▸ Exercise
Reproduce the records below exactly, leaving their images out.

(Document images with source code)
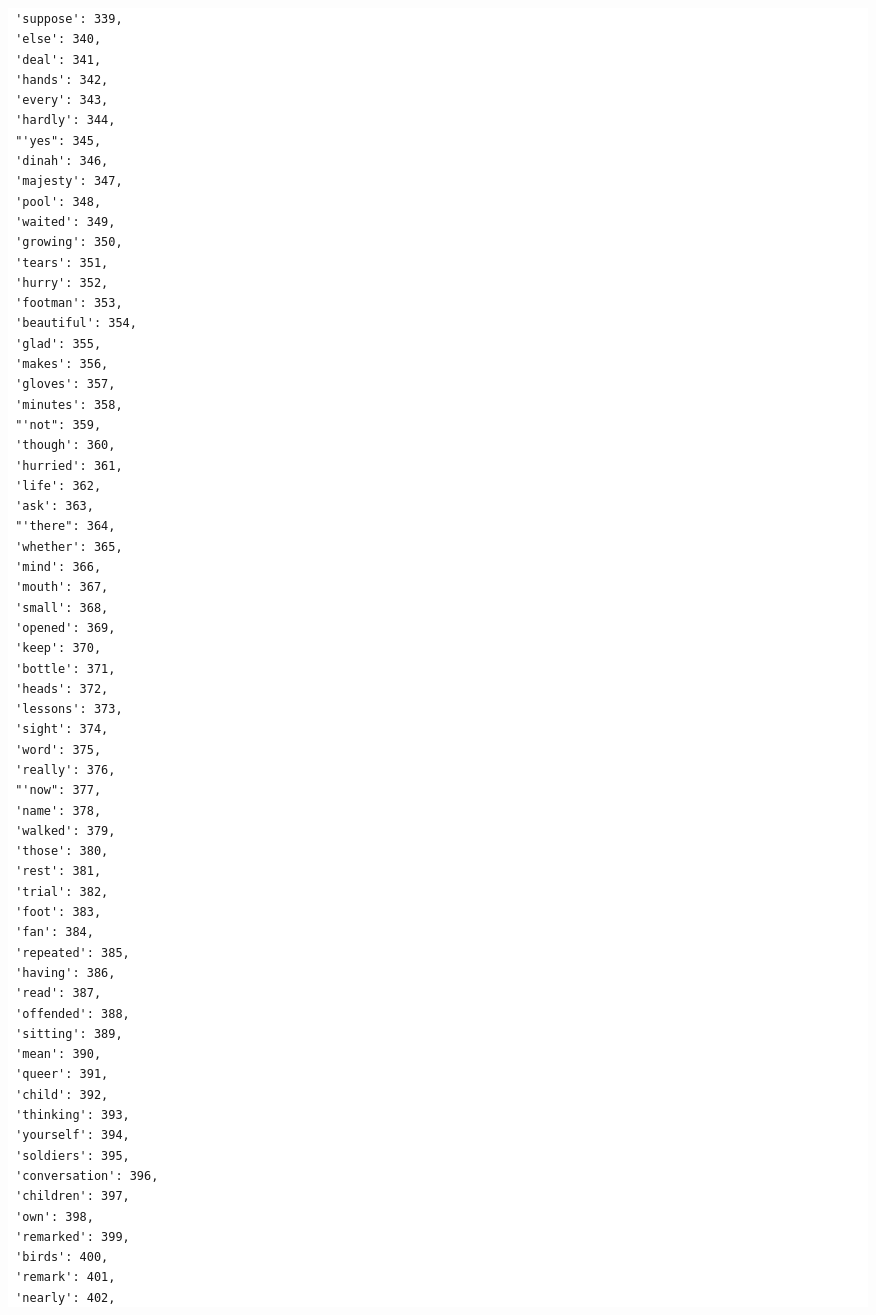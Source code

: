      'suppose': 339,
     'else': 340,
     'deal': 341,
     'hands': 342,
     'every': 343,
     'hardly': 344,
     "'yes": 345,
     'dinah': 346,
     'majesty': 347,
     'pool': 348,
     'waited': 349,
     'growing': 350,
     'tears': 351,
     'hurry': 352,
     'footman': 353,
     'beautiful': 354,
     'glad': 355,
     'makes': 356,
     'gloves': 357,
     'minutes': 358,
     "'not": 359,
     'though': 360,
     'hurried': 361,
     'life': 362,
     'ask': 363,
     "'there": 364,
     'whether': 365,
     'mind': 366,
     'mouth': 367,
     'small': 368,
     'opened': 369,
     'keep': 370,
     'bottle': 371,
     'heads': 372,
     'lessons': 373,
     'sight': 374,
     'word': 375,
     'really': 376,
     "'now": 377,
     'name': 378,
     'walked': 379,
     'those': 380,
     'rest': 381,
     'trial': 382,
     'foot': 383,
     'fan': 384,
     'repeated': 385,
     'having': 386,
     'read': 387,
     'offended': 388,
     'sitting': 389,
     'mean': 390,
     'queer': 391,
     'child': 392,
     'thinking': 393,
     'yourself': 394,
     'soldiers': 395,
     'conversation': 396,
     'children': 397,
     'own': 398,
     'remarked': 399,
     'birds': 400,
     'remark': 401,
     'nearly': 402,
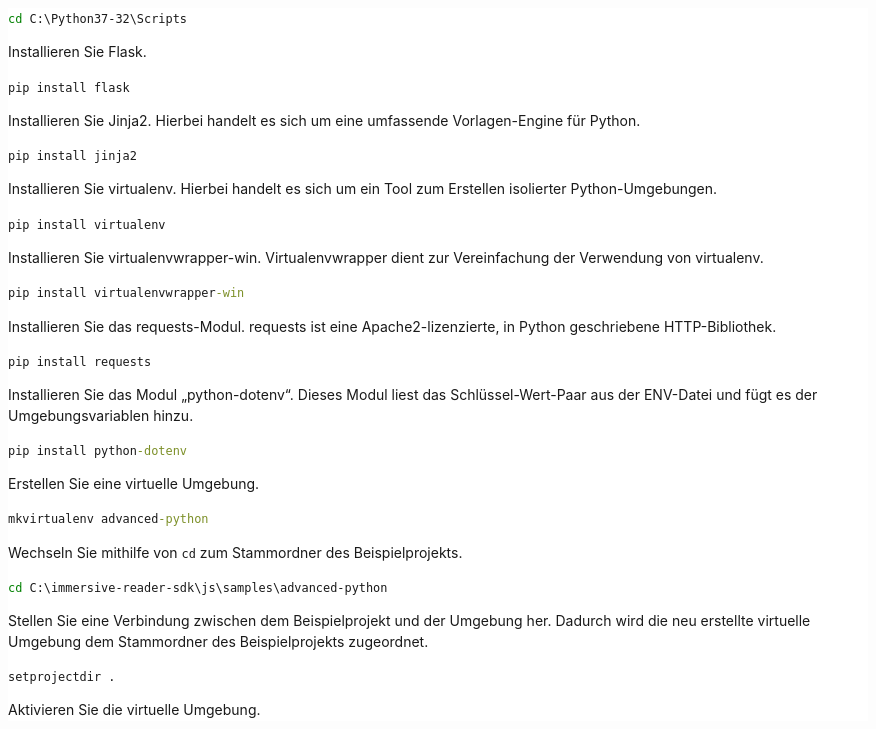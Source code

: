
 ```cmd
cd C:\Python37-32\Scripts
```

Installieren Sie Flask.

```cmd
pip install flask
```

Installieren Sie Jinja2. Hierbei handelt es sich um eine umfassende Vorlagen-Engine für Python.

```cmd
pip install jinja2
```

Installieren Sie virtualenv. Hierbei handelt es sich um ein Tool zum Erstellen isolierter Python-Umgebungen.

```cmd
pip install virtualenv
```

Installieren Sie virtualenvwrapper-win. Virtualenvwrapper dient zur Vereinfachung der Verwendung von virtualenv.

```cmd
pip install virtualenvwrapper-win
```

Installieren Sie das requests-Modul. requests ist eine Apache2-lizenzierte, in Python geschriebene HTTP-Bibliothek.

```cmd
pip install requests
```

Installieren Sie das Modul „python-dotenv“. Dieses Modul liest das Schlüssel-Wert-Paar aus der ENV-Datei und fügt es der Umgebungsvariablen hinzu.

```cmd
pip install python-dotenv
```

Erstellen Sie eine virtuelle Umgebung.

```cmd
mkvirtualenv advanced-python
```

Wechseln Sie mithilfe von `cd` zum Stammordner des Beispielprojekts.

```cmd
cd C:\immersive-reader-sdk\js\samples\advanced-python
```

Stellen Sie eine Verbindung zwischen dem Beispielprojekt und der Umgebung her. Dadurch wird die neu erstellte virtuelle Umgebung dem Stammordner des Beispielprojekts zugeordnet.

```cmd
setprojectdir .
```

Aktivieren Sie die virtuelle Umgebung.
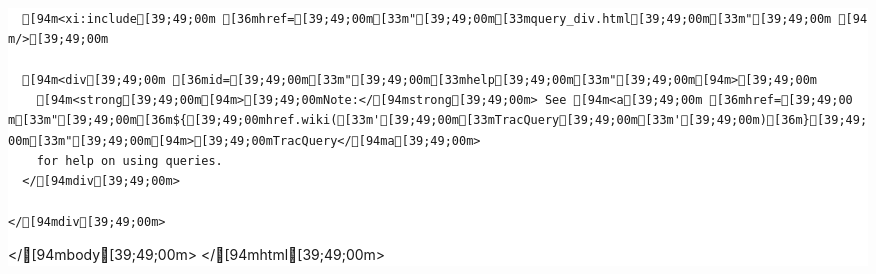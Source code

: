       [94m<xi:include[39;49;00m [36mhref=[39;49;00m[33m"[39;49;00m[33mquery_div.html[39;49;00m[33m"[39;49;00m [94m/>[39;49;00m

      [94m<div[39;49;00m [36mid=[39;49;00m[33m"[39;49;00m[33mhelp[39;49;00m[33m"[39;49;00m[94m>[39;49;00m
        [94m<strong[39;49;00m[94m>[39;49;00mNote:</[94mstrong[39;49;00m> See [94m<a[39;49;00m [36mhref=[39;49;00m[33m"[39;49;00m[36m${[39;49;00mhref.wiki([33m'[39;49;00m[33mTracQuery[39;49;00m[33m'[39;49;00m)[36m}[39;49;00m[33m"[39;49;00m[94m>[39;49;00mTracQuery</[94ma[39;49;00m>
        for help on using queries.
      </[94mdiv[39;49;00m>

    </[94mdiv[39;49;00m>
  </[94mbody[39;49;00m>
</[94mhtml[39;49;00m>
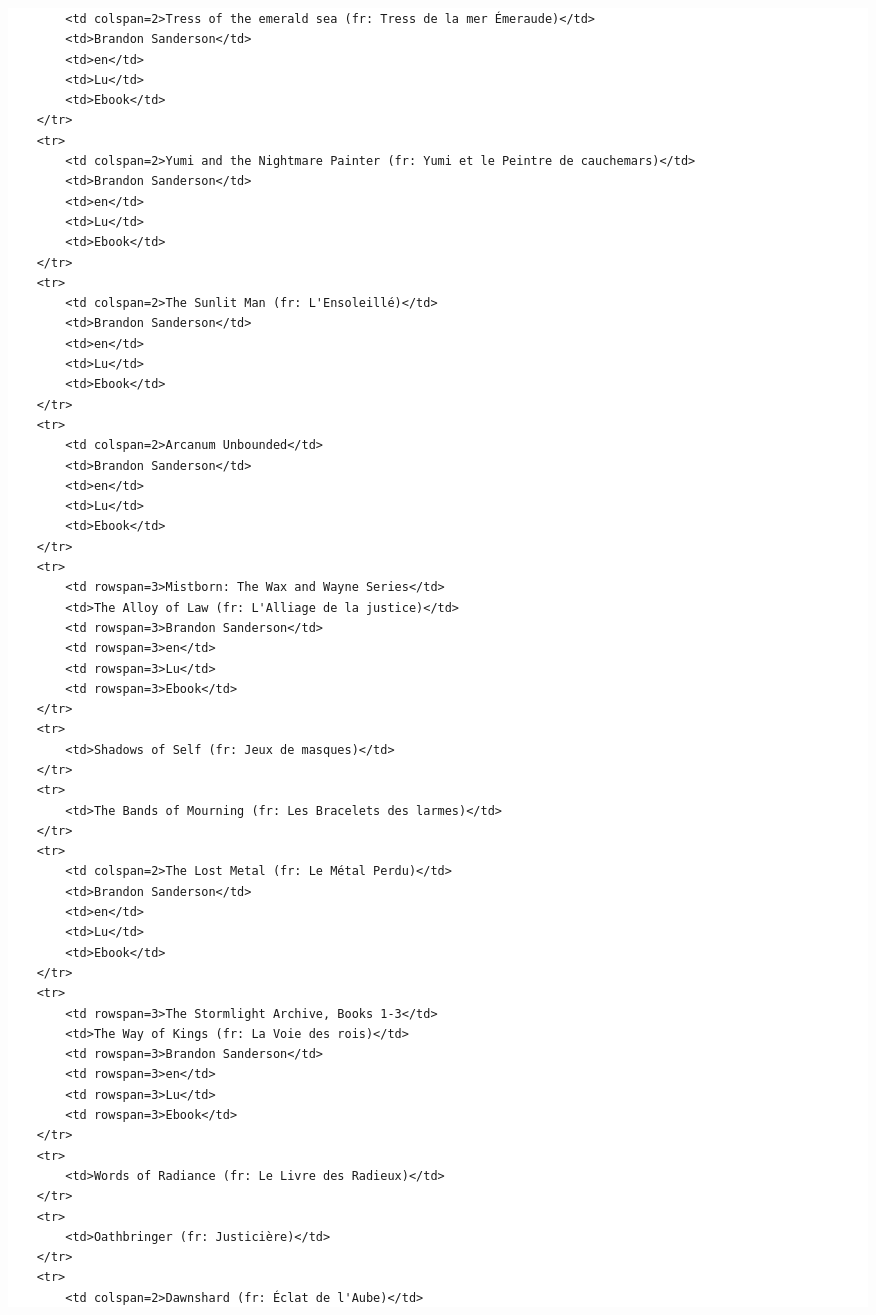 			<td colspan=2>Tress of the emerald sea (fr: Tress de la mer Émeraude)</td>
			<td>Brandon Sanderson</td>
			<td>en</td>
			<td>Lu</td>
			<td>Ebook</td>
		</tr>
		<tr>
			<td colspan=2>Yumi and the Nightmare Painter (fr: Yumi et le Peintre de cauchemars)</td>
			<td>Brandon Sanderson</td>
			<td>en</td>
			<td>Lu</td>
			<td>Ebook</td>
		</tr>
		<tr>
			<td colspan=2>The Sunlit Man (fr: L'Ensoleillé)</td>
			<td>Brandon Sanderson</td>
			<td>en</td>
			<td>Lu</td>
			<td>Ebook</td>
		</tr>
		<tr>
			<td colspan=2>Arcanum Unbounded</td>
			<td>Brandon Sanderson</td>
			<td>en</td>
			<td>Lu</td>
			<td>Ebook</td>
		</tr>
		<tr>
			<td rowspan=3>Mistborn: The Wax and Wayne Series</td>
			<td>The Alloy of Law (fr: L'Alliage de la justice)</td>
			<td rowspan=3>Brandon Sanderson</td>
			<td rowspan=3>en</td>
			<td rowspan=3>Lu</td>
			<td rowspan=3>Ebook</td>
		</tr>
		<tr>
			<td>Shadows of Self (fr: Jeux de masques)</td>
		</tr>
		<tr>
			<td>The Bands of Mourning (fr: Les Bracelets des larmes)</td>
		</tr>
		<tr>
			<td colspan=2>The Lost Metal (fr: Le Métal Perdu)</td>
			<td>Brandon Sanderson</td>
			<td>en</td>
			<td>Lu</td>
			<td>Ebook</td>
		</tr>
		<tr>
			<td rowspan=3>The Stormlight Archive, Books 1-3</td>
			<td>The Way of Kings (fr: La Voie des rois)</td>
			<td rowspan=3>Brandon Sanderson</td>
			<td rowspan=3>en</td>
			<td rowspan=3>Lu</td>
			<td rowspan=3>Ebook</td>
		</tr>
		<tr>
			<td>Words of Radiance (fr: Le Livre des Radieux)</td>
		</tr>
		<tr>
			<td>Oathbringer (fr: Justicière)</td>
		</tr>
		<tr>
			<td colspan=2>Dawnshard (fr: Éclat de l'Aube)</td>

▸ Output below
Source code

:      'suppose': 339,
     'else': 340,
     'deal': 341,
     'hands': 342,
     'every': 343,
     'hardly': 344,
     "'yes": 345,
     'dinah': 346,
     'majesty': 347,
     'pool': 348,
     'waited': 349,
     'growing': 350,
     'tears': 351,
     'hurry': 352,
     'footman': 353,
     'beautiful': 354,
     'glad': 355,
     'makes': 356,
     'gloves': 357,
     'minutes': 358,
     "'not": 359,
     'though': 360,
     'hurried': 361,
     'life': 362,
     'ask': 363,
     "'there": 364,
     'whether': 365,
     'mind': 366,
     'mouth': 367,
     'small': 368,
     'opened': 369,
     'keep': 370,
     'bottle': 371,
     'heads': 372,
     'lessons': 373,
     'sight': 374,
     'word': 375,
     'really': 376,
     "'now": 377,
     'name': 378,
     'walked': 379,
     'those': 380,
     'rest': 381,
     'trial': 382,
     'foot': 383,
     'fan': 384,
     'repeated': 385,
     'having': 386,
     'read': 387,
     'offended': 388,
     'sitting': 389,
     'mean': 390,
     'queer': 391,
     'child': 392,
     'thinking': 393,
     'yourself': 394,
     'soldiers': 395,
     'conversation': 396,
     'children': 397,
     'own': 398,
     'remarked': 399,
     'birds': 400,
     'remark': 401,
     'nearly': 402,
Source code

:
 ```cmd
cd C:\Python37-32\Scripts
```

Installieren Sie Flask.

```cmd
pip install flask
```

Installieren Sie Jinja2. Hierbei handelt es sich um eine umfassende Vorlagen-Engine für Python.

```cmd
pip install jinja2
```

Installieren Sie virtualenv. Hierbei handelt es sich um ein Tool zum Erstellen isolierter Python-Umgebungen.

```cmd
pip install virtualenv
```

Installieren Sie virtualenvwrapper-win. Virtualenvwrapper dient zur Vereinfachung der Verwendung von virtualenv.

```cmd
pip install virtualenvwrapper-win
```

Installieren Sie das requests-Modul. requests ist eine Apache2-lizenzierte, in Python geschriebene HTTP-Bibliothek.

```cmd
pip install requests
```

Installieren Sie das Modul „python-dotenv“. Dieses Modul liest das Schlüssel-Wert-Paar aus der ENV-Datei und fügt es der Umgebungsvariablen hinzu.

```cmd
pip install python-dotenv
```

Erstellen Sie eine virtuelle Umgebung.

```cmd
mkvirtualenv advanced-python
```

Wechseln Sie mithilfe von `cd` zum Stammordner des Beispielprojekts.

```cmd
cd C:\immersive-reader-sdk\js\samples\advanced-python
```

Stellen Sie eine Verbindung zwischen dem Beispielprojekt und der Umgebung her. Dadurch wird die neu erstellte virtuelle Umgebung dem Stammordner des Beispielprojekts zugeordnet.

```cmd
setprojectdir .
```

Aktivieren Sie die virtuelle Umgebung.
Source code

:       [94m<xi:include[39;49;00m [36mhref=[39;49;00m[33m"[39;49;00m[33mquery_div.html[39;49;00m[33m"[39;49;00m [94m/>[39;49;00m

      [94m<div[39;49;00m [36mid=[39;49;00m[33m"[39;49;00m[33mhelp[39;49;00m[33m"[39;49;00m[94m>[39;49;00m
        [94m<strong[39;49;00m[94m>[39;49;00mNote:</[94mstrong[39;49;00m> See [94m<a[39;49;00m [36mhref=[39;49;00m[33m"[39;49;00m[36m${[39;49;00mhref.wiki([33m'[39;49;00m[33mTracQuery[39;49;00m[33m'[39;49;00m)[36m}[39;49;00m[33m"[39;49;00m[94m>[39;49;00mTracQuery</[94ma[39;49;00m>
        for help on using queries.
      </[94mdiv[39;49;00m>

    </[94mdiv[39;49;00m>
  </[94mbody[39;49;00m>
</[94mhtml[39;49;00m>
 			<td colspan=2>Tress of the emerald sea (fr: Tress de la mer Émeraude)</td>
			<td>Brandon Sanderson</td>
			<td>en</td>
			<td>Lu</td>
			<td>Ebook</td>
		</tr>
		<tr>
			<td colspan=2>Yumi and the Nightmare Painter (fr: Yumi et le Peintre de cauchemars)</td>
			<td>Brandon Sanderson</td>
			<td>en</td>
			<td>Lu</td>
			<td>Ebook</td>
		</tr>
		<tr>
			<td colspan=2>The Sunlit Man (fr: L'Ensoleillé)</td>
			<td>Brandon Sanderson</td>
			<td>en</td>
			<td>Lu</td>
			<td>Ebook</td>
		</tr>
		<tr>
			<td colspan=2>Arcanum Unbounded</td>
			<td>Brandon Sanderson</td>
			<td>en</td>
			<td>Lu</td>
			<td>Ebook</td>
		</tr>
		<tr>
			<td rowspan=3>Mistborn: The Wax and Wayne Series</td>
			<td>The Alloy of Law (fr: L'Alliage de la justice)</td>
			<td rowspan=3>Brandon Sanderson</td>
			<td rowspan=3>en</td>
			<td rowspan=3>Lu</td>
			<td rowspan=3>Ebook</td>
		</tr>
		<tr>
			<td>Shadows of Self (fr: Jeux de masques)</td>
		</tr>
		<tr>
			<td>The Bands of Mourning (fr: Les Bracelets des larmes)</td>
		</tr>
		<tr>
			<td colspan=2>The Lost Metal (fr: Le Métal Perdu)</td>
			<td>Brandon Sanderson</td>
			<td>en</td>
			<td>Lu</td>
			<td>Ebook</td>
		</tr>
		<tr>
			<td rowspan=3>The Stormlight Archive, Books 1-3</td>
			<td>The Way of Kings (fr: La Voie des rois)</td>
			<td rowspan=3>Brandon Sanderson</td>
			<td rowspan=3>en</td>
			<td rowspan=3>Lu</td>
			<td rowspan=3>Ebook</td>
		</tr>
		<tr>
			<td>Words of Radiance (fr: Le Livre des Radieux)</td>
		</tr>
		<tr>
			<td>Oathbringer (fr: Justicière)</td>
		</tr>
		<tr>
			<td colspan=2>Dawnshard (fr: Éclat de l'Aube)</td>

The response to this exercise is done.